Reviewed or updated December 28, 2014
At the end of 2014, Congress passed a law extending various expired provisions and creating ABLE accounts.
Just before the 113rd Congress turned out the lights at the end of 2014 it passed the Tax Increase Prevention Act of 2014. The main purpose of this law was to extend various tax provisions that had expired at the end of 2013. This is a minimal fix, because it extends these provisions only through 2014. That means these provisions were set to expire again less than two weeks after this law was enacted. The law also includes technical corrections to prior tax laws, and provisions making it possible for states to offer programs under which accounts similar to 529 college savings accounts can be created to pay expenses (not limited to education expenses) of certain disabled individuals.
Extenders
For various reasons, Congress sometimes sets an expiration date for tax provisions even when there is no genuine intent for the provisions to expire. Each time the expiration date comes up, Congress passes a law extending those provisions for another year or two. These provisions have come to be known as extenders.

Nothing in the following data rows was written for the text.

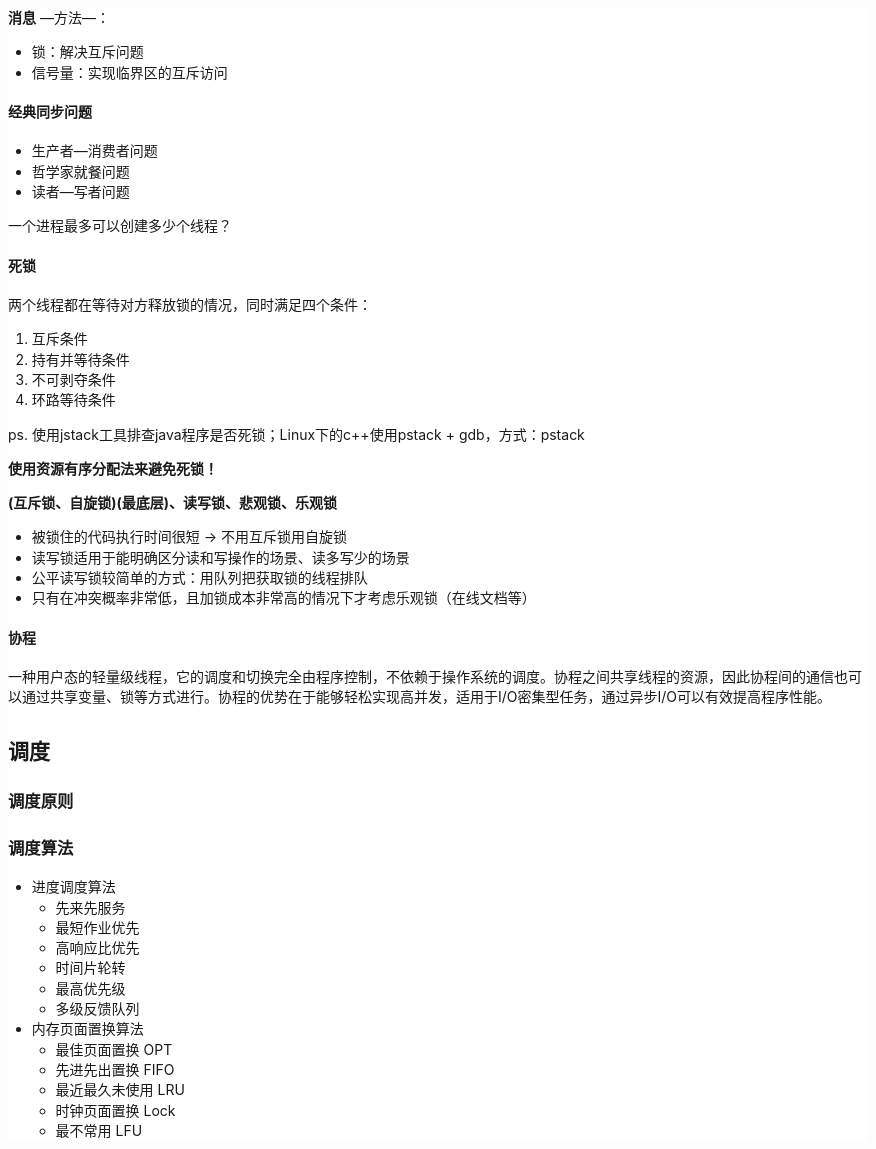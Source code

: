 **消息** —方法—：

- 锁：解决互斥问题
- 信号量：实现临界区的互斥访问

#### 经典同步问题

- 生产者—消费者问题
- 哲学家就餐问题
- 读者—写者问题

一个进程最多可以创建多少个线程？

#### 死锁

两个线程都在等待对方释放锁的情况，同时满足四个条件：

1. 互斥条件
2. 持有并等待条件
3. 不可剥夺条件
4. 环路等待条件

ps. 使用jstack工具排查java程序是否死锁；Linux下的c++使用pstack + gdb，方式：pstack<pid>

**使用资源有序分配法来避免死锁！**

**(互斥锁、自旋锁)(最底层)、读写锁、悲观锁、乐观锁**

- 被锁住的代码执行时间很短 -> 不用互斥锁用自旋锁
- 读写锁适用于能明确区分读和写操作的场景、读多写少的场景
- 公平读写锁较简单的方式：用队列把获取锁的线程排队
- 只有在冲突概率非常低，且加锁成本非常高的情况下才考虑乐观锁（在线文档等）

#### 协程

一种用户态的轻量级线程，它的调度和切换完全由程序控制，不依赖于操作系统的调度。协程之间共享线程的资源，因此协程间的通信也可以通过共享变量、锁等方式进行。协程的优势在于能够轻松实现高并发，适用于I/O密集型任务，通过异步I/O可以有效提高程序性能。

## 调度

### 调度原则

### 调度算法

- 进度调度算法
  - 先来先服务
  - 最短作业优先
  - 高响应比优先
  - 时间片轮转
  - 最高优先级
  - 多级反馈队列
- 内存页面置换算法
  - 最佳页面置换 OPT
  - 先进先出置换 FIFO
  - 最近最久未使用 LRU
  - 时钟页面置换 Lock
  - 最不常用 LFU
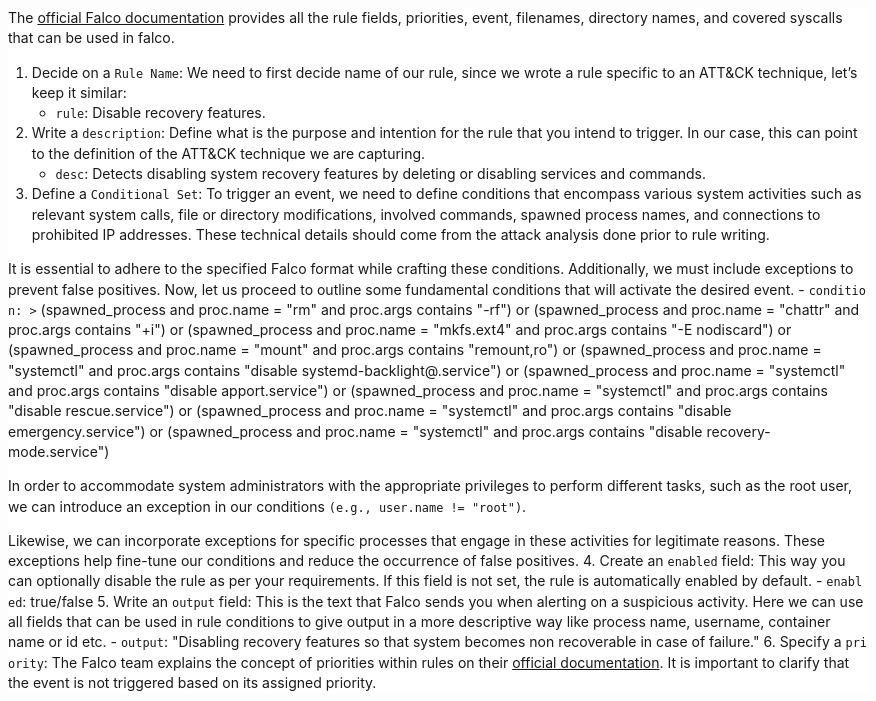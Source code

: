 The [official Falco documentation](https://falco.org/docs/reference/rules/) provides all the rule fields, priorities, event, filenames, directory names, and covered syscalls that can be used in falco.

1. Decide on a `Rule Name`:
We need to first decide name of our rule, since we wrote a rule specific to an ATT&CK technique, let’s keep it similar:
    - `rule`: Disable recovery features.
2. Write a `description`:
Define what is the purpose and intention for the rule that you intend to trigger. In our case, this can point to the definition of the ATT&CK technique we are capturing.
    - `desc`: Detects disabling system recovery features by deleting or disabling services and  commands.
3. Define a `Conditional Set`:
To trigger an event, we need to define conditions that encompass various system activities such as relevant system calls, file or directory modifications, involved commands, spawned process names, and connections to prohibited IP addresses. These technical details should come from the attack analysis done prior to rule writing.

It is essential to adhere to the specified Falco format while crafting these conditions. Additionally, we must include exceptions to prevent false positives. Now, let us proceed to outline some fundamental conditions that will activate the desired event.
    - `condition: >`
            (spawned_process and proc.name = "rm" and proc.args contains "-rf") or
            (spawned_process and proc.name = "chattr" and proc.args contains "+i") or
            (spawned_process and proc.name = "mkfs.ext4" and proc.args contains "-E nodiscard") or
            (spawned_process and proc.name = "mount" and proc.args contains "remount,ro") or
            (spawned_process and proc.name = "systemctl" and proc.args contains "disable systemd-backlight@.service") or 
            (spawned_process and proc.name = "systemctl" and proc.args contains "disable apport.service") or
            (spawned_process and proc.name = "systemctl" and proc.args contains "disable rescue.service") or
            (spawned_process and proc.name = "systemctl" and proc.args contains "disable emergency.service") or
            (spawned_process and proc.name = "systemctl" and proc.args contains "disable recovery-mode.service")

In order to accommodate system administrators with the appropriate privileges to perform different tasks, such as the root user, we can introduce an exception in our conditions `(e.g., user.name != "root")`.

Likewise, we can incorporate exceptions for specific processes that engage in these activities for legitimate reasons. These exceptions help fine-tune our conditions and reduce the occurrence of false positives.
4. Create an `enabled` field:
This way you can optionally disable the rule as per your requirements.
If this field is not set, the rule is automatically enabled by default.
    - `enabled`: true/false
5. Write an `output` field:
 This is the text that Falco sends you when alerting on a suspicious activity. Here we can use all fields that can be used in rule conditions to give output in a more descriptive way like process name, username, container name or id etc. 
    - `output`: "Disabling recovery features so that system becomes non recoverable in case of failure."
6. Specify a `priority`:
The Falco team explains the concept of priorities within rules on their [official documentation](https://falco.org/docs/rules/basic-elements/#priority). 
It is important to clarify that the event is not triggered based on its assigned priority.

Expiration dates afford Congress an opportunity to review tax provisions to determine whether they should be eliminated, but most of these provisions are renewed more or less automatically, leaving the impression that their temporary nature serves less lofty purposes. Placing an expiration date on a tax benefit permits Congress to attach a smaller budgetary impact to the provision, even though it is widely expected to be renewed indefinitely. Cynics have also suggested that expirations help members of Congress collect political contributions from parties interested in seeing the provisions renewed.

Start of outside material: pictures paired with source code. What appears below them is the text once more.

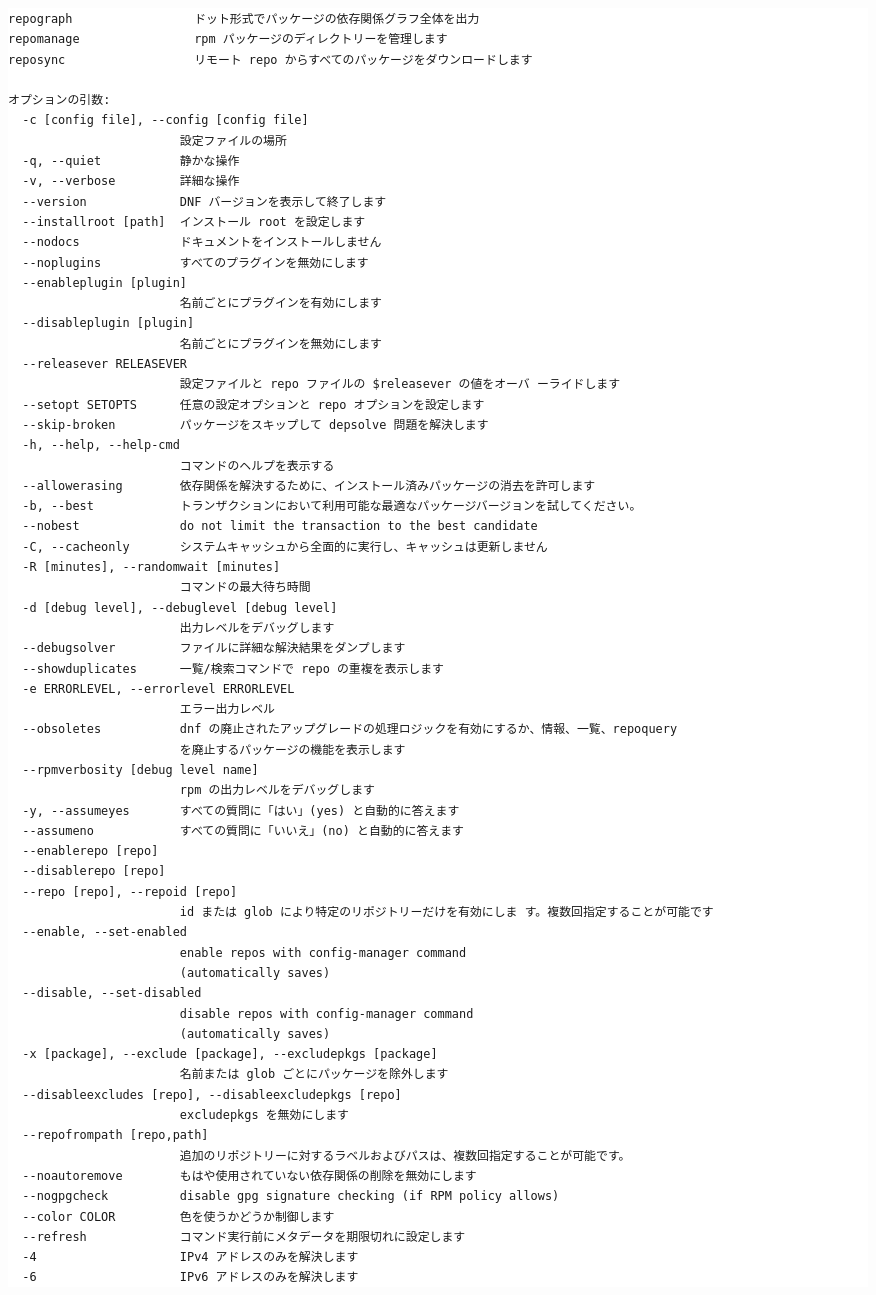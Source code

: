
 ```
repograph                 ドット形式でパッケージの依存関係グラフ全体を出力
repomanage                rpm パッケージのディレクトリーを管理します
reposync                  リモート repo からすべてのパッケージをダウンロードします

オプションの引数:
  -c [config file], --config [config file]
                        設定ファイルの場所
  -q, --quiet           静かな操作
  -v, --verbose         詳細な操作
  --version             DNF バージョンを表示して終了します
  --installroot [path]  インストール root を設定します
  --nodocs              ドキュメントをインストールしません
  --noplugins           すべてのプラグインを無効にします
  --enableplugin [plugin]
                        名前ごとにプラグインを有効にします
  --disableplugin [plugin]
                        名前ごとにプラグインを無効にします
  --releasever RELEASEVER
                        設定ファイルと repo ファイルの $releasever の値をオーバ ーライドします
  --setopt SETOPTS      任意の設定オプションと repo オプションを設定します
  --skip-broken         パッケージをスキップして depsolve 問題を解決します
  -h, --help, --help-cmd
                        コマンドのヘルプを表示する
  --allowerasing        依存関係を解決するために、インストール済みパッケージの消去を許可します
  -b, --best            トランザクションにおいて利用可能な最適なパッケージバージョンを試してください。
  --nobest              do not limit the transaction to the best candidate
  -C, --cacheonly       システムキャッシュから全面的に実行し、キャッシュは更新しません
  -R [minutes], --randomwait [minutes]
                        コマンドの最大待ち時間
  -d [debug level], --debuglevel [debug level]
                        出力レベルをデバッグします
  --debugsolver         ファイルに詳細な解決結果をダンプします
  --showduplicates      一覧/検索コマンドで repo の重複を表示します
  -e ERRORLEVEL, --errorlevel ERRORLEVEL
                        エラー出力レベル
  --obsoletes           dnf の廃止されたアップグレードの処理ロジックを有効にするか、情報、一覧、repoquery
                        を廃止するパッケージの機能を表示します
  --rpmverbosity [debug level name]
                        rpm の出力レベルをデバッグします
  -y, --assumeyes       すべての質問に「はい」(yes) と自動的に答えます
  --assumeno            すべての質問に「いいえ」(no) と自動的に答えます
  --enablerepo [repo]
  --disablerepo [repo]
  --repo [repo], --repoid [repo]
                        id または glob により特定のリポジトリーだけを有効にしま す。複数回指定することが可能です
  --enable, --set-enabled
                        enable repos with config-manager command
                        (automatically saves)
  --disable, --set-disabled
                        disable repos with config-manager command
                        (automatically saves)
  -x [package], --exclude [package], --excludepkgs [package]
                        名前または glob ごとにパッケージを除外します
  --disableexcludes [repo], --disableexcludepkgs [repo]
                        excludepkgs を無効にします
  --repofrompath [repo,path]
                        追加のリポジトリーに対するラベルおよびパスは、複数回指定することが可能です。
  --noautoremove        もはや使用されていない依存関係の削除を無効にします
  --nogpgcheck          disable gpg signature checking (if RPM policy allows)
  --color COLOR         色を使うかどうか制御します
  --refresh             コマンド実行前にメタデータを期限切れに設定します
  -4                    IPv4 アドレスのみを解決します
  -6                    IPv6 アドレスのみを解決します
```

Be that as it may, a few provisions were permitted to expire this time around but the vast majority were extended. The following items are in the category of individual extenders, all of which were reinstated retroactively for 2014 but expire as of January 1, 2015:
- Tax-free distributions from IRAs for charitable purposes
- Deduction of state and local sales tax
- Above-the-line deduction for qualified tuition
- Mortgage insurance premiums treated as interest
- Parity for employer-provided mass transit and parking
- Exclusion of income from discharge of certain mortgage debt
- Contributions of real property for conservation purposes
- Deduction for certain teachers’ expenses
Various business provisions were extended as well, including bonus depreciation, section 179 expensing ($500,000 limit for 2014) and the research tax credit. Among provisions that were not extended are the plug-in electric vehicle credit and the energy-efficient appliance credit.
Technical corrections
Tax legislation often contains mistakes of a purely technical nature: typographical errors, incorrect cross-references and so forth. Fixes to these types of errors are usually noncontroversial, retroactive, and treated as having no budgetary impact (because any such impact was taken into account when the original legislation passed). We noticed only one item of even minor interest in this set of corrections: a fix for a quirky error in the way inflation adjustments are calculated for purposes of AMT.
ABLE accounts
Also included are provisions making it possible for states to offer programs similar to 529 college savings programs but designed instead to cover costs for certain disabled individuals. These programs will not be available until states initiate them, however, so it may be some time before such accounts can be established.
529 account investments
Also tucked into this law is a provision that permits more frequent changes in the investments held in a 529 college savings account.
President Obama signed H.R. 5771 on December 19, 2014, making it P.L. 113-295.